Adam Richardson

Personal information
- Full name: Adam Lee Richardson
- Date of birth: 7 September 2003 (age 23)
- Place of birth: Northumberland, England
- Position: Goalkeeper

Youth career
- 0000–2024: Sunderland

Senior career*
- Years: Team / Apps / (Gls)
- 2024–2026: Sunderland / 0 / (0)
- 2024: → Hebburn Town (loan)
- 2024: → Blyth Spartans (loan)

International career
- 2019: England U17 / 1 / (0)

= Adam Richardson (footballer, born 2003) =

English footballer (born 2003)

Adam Lee Richardson (born 7 September 2003) is an English footballer who plays as a goalkeeper.

==Club career==
A product of the Sunderland academy, Richardson joined the club at the age of eight years-old and signed his first contract with the club 2020. Following that, despite reported interest from Premier League clubs in July 2022, he signed a new contract with the club. He signed a new three-year professional contract with the club in May 2023. He was set to be included on the Sunderland first team's pre-season tour in summer 2023, but suffered an injury set-back.

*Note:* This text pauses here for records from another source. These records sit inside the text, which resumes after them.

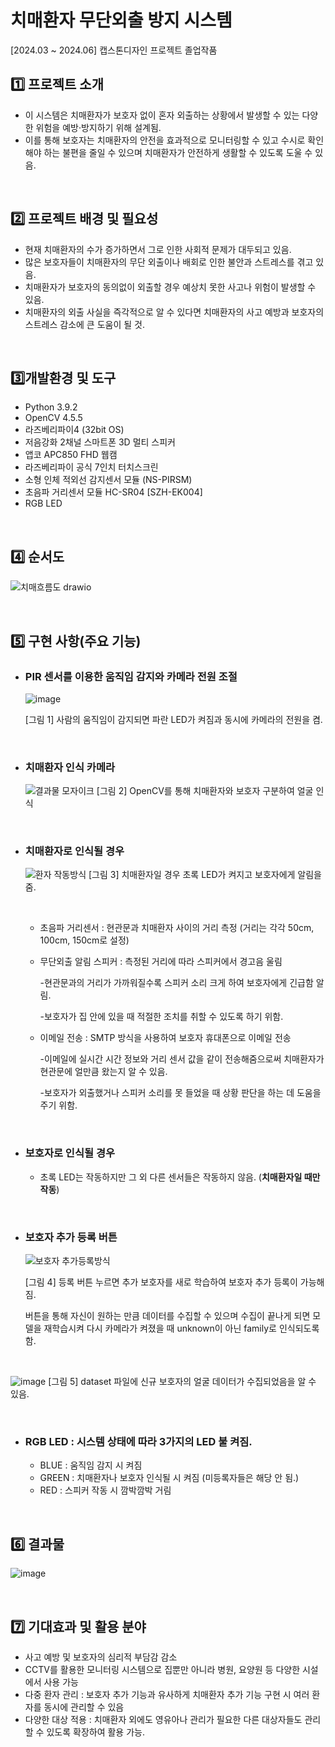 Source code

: #  치매환자 무단외출 방지 시스템
[2024.03 ~ 2024.06] 캡스톤디자인 프로젝트 졸업작품

## 1️⃣ 프로젝트 소개  

 - 이 시스템은 치매환자가 보호자 없이 혼자 외출하는 상황에서 발생할 수 있는 다양한 위험을 예방·방지하기 위해 설계됨.
 - 이를 통해 보호자는 치매환자의 안전을 효과적으로 모니터링할 수 있고 수시로 확인해야 하는 불편을 줄일 수 있으며 치매환자가 안전하게 생활할 수 있도록 도울 수 있음.

</br>

## 2️⃣ 프로젝트 배경 및 필요성  

 - 현재 치매환자의 수가 증가하면서 그로 인한 사회적 문제가 대두되고 있음.
 - 많은 보호자들이 치매환자의 무단 외출이나 배회로 인한 불안과 스트레스를 겪고 있음.
 - 치매환자가 보호자의 동의없이 외출할 경우 예상치 못한 사고나 위험이 발생할 수 있음.
 - 치매환자의 외출 사실을 즉각적으로 알 수 있다면 치매환자의 사고 예방과 보호자의 스트레스 감소에 큰 도움이 될 것.

</br>

## 3️⃣개발환경 및 도구  

 * Python 3.9.2
 * OpenCV 4.5.5
 * 라즈베리파이4 (32bit OS) 
 * 저음강화 2채널 스마트폰 3D 멀티 스피커
 * 앱코 APC850 FHD 웹캠
 * 라즈베리파이 공식 7인치 터치스크린
 * 소형 인체 적외선 감지센서 모듈 (NS-PIRSM)
 * 초음파 거리센서 모듈 HC-SR04 [SZH-EK004]
 * RGB LED

</br>

## 4️⃣ 순서도

![치매흐름도 drawio](https://github.com/user-attachments/assets/15c59437-8525-4ce8-94c8-7a0bb59775ac)

</br>

## 5️⃣ 구현 사항(주요 기능)

* ### PIR 센서를 이용한 움직임 감지와 카메라 전원 조절

  
    ![image](https://github.com/user-attachments/assets/43542686-4e79-4ba2-b4e3-a76b3b8f6df7)

  [그림 1] 사람의 움직임이 감지되면 파란 LED가 켜짐과 동시에 카메라의 전원을 켬.

  </br>

- ### 치매환자 인식 카메라

  
    ![결과물 모자이크](https://github.com/user-attachments/assets/81fcd24b-edde-4591-8919-a4913dc6e9e9)
[그림 2] OpenCV를 통해 치매환자와 보호자 구분하여 얼굴 인식 

</br>

  * ### 치매환자로 인식될 경우
 
    ![환자 작동방식](https://github.com/user-attachments/assets/b5b0cc0b-07c8-479d-90c5-da987938fc64)
[그림 3] 치매환자일 경우 초록 LED가 켜지고 보호자에게 알림을 줌.

    </br>

    - 초음파 거리센서 : 현관문과 치매환자 사이의 거리 측정 (거리는 각각 50cm, 100cm, 150cm로 설정)
      
    - 무단외출 알림 스피커 : 측정된 거리에 따라 스피커에서 경고음 울림
      
      -현관문과의 거리가 가까워질수록 스피커 소리 크게 하여 보호자에게 긴급함 알림.
    
      -보호자가 집 안에 있을 때 적절한 조치를 취할 수 있도록 하기 위함.
      
    - 이메일 전송 : SMTP 방식을 사용하여 보호자 휴대폰으로 이메일 전송
   
      -이메일에 실시간 시간 정보와 거리 센서 값을 같이 전송해줌으로써 치매환자가 현관문에 얼만큼 왔는지 알 수 있음.
    
      -보호자가 외출했거나 스피커 소리를 못 들었을 때 상황 판단을 하는 데 도움을 주기 위함.

</br>

   * ### 보호자로 인식될 경우
        - 초록 LED는 작동하지만 그 외 다른 센서들은 작동하지 않음. (__치매환자일 때만 작동__)

</br>

- ### 보호자 추가 등록 버튼
    ![보호자 추가등록방식](https://github.com/user-attachments/assets/3b33872b-0116-4717-826f-322080c69ec2)
  
  [그림 4] 등록 버튼 누르면 추가 보호자를 새로 학습하여 보호자 추가 등록이 가능해짐.

  
  버튼을 통해 자신이 원하는 만큼 데이터를 수집할 수 있으며 수집이 끝나게 되면 모델을 재학습시켜 다시 카메라가 켜졌을 때 unknown이 아닌 family로 인식되도록 함.

</br>

  ![image](https://github.com/user-attachments/assets/66ad225d-d1ad-4e72-abc1-df75ed978d20)
[그림 5] dataset 파일에 신규 보호자의 얼굴 데이터가 수집되었음을 알 수 있음. 

</br>

- ### RGB LED : 시스템 상태에 따라 3가지의 LED 불 켜짐.
   - BLUE : 움직임 감지 시 켜짐
   - GREEN : 치매환자나 보호자 인식될 시 켜짐 (미등록자들은 해당 안 됨.)
   - RED : 스피커 작동 시 깜박깜박 거림

</br>

## 6️⃣ 결과물

![image](https://github.com/user-attachments/assets/4839ca75-1743-4cf6-8e3e-1442b6e2c5f4)

</br>

## 7️⃣ 기대효과 및 활용 분야

 - 사고 예방 및 보호자의 심리적 부담감 감소
 - CCTV를 활용한 모니터링 시스템으로 집뿐만 아니라 병원, 요양원 등 다양한 시설에서 사용 가능
 - 다중 환자 관리 : 보호자 추가 기능과 유사하게 치매환자 추가 기능 구현 시 여러 환자를 동시에 관리할 수 있음
 - 다양한 대상 적용 : 치매환자 외에도 영유아나 관리가 필요한 다른 대상자들도 관리할 수 있도록 확장하여 활용 가능.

In 2024, Richardson had short-term loan spells at Hebburn Town and Blyth Spartans. He made his debut for Hebburn in the Northern Premier League's Premier Division against Lancaster City in September 2024. He made his debut for Blyth in the same division on 9 November of that year against Warrington Rylands.

==International career==
Richardson played for England U17 against Austria U17 in September 2019 in the Syrenka Cup.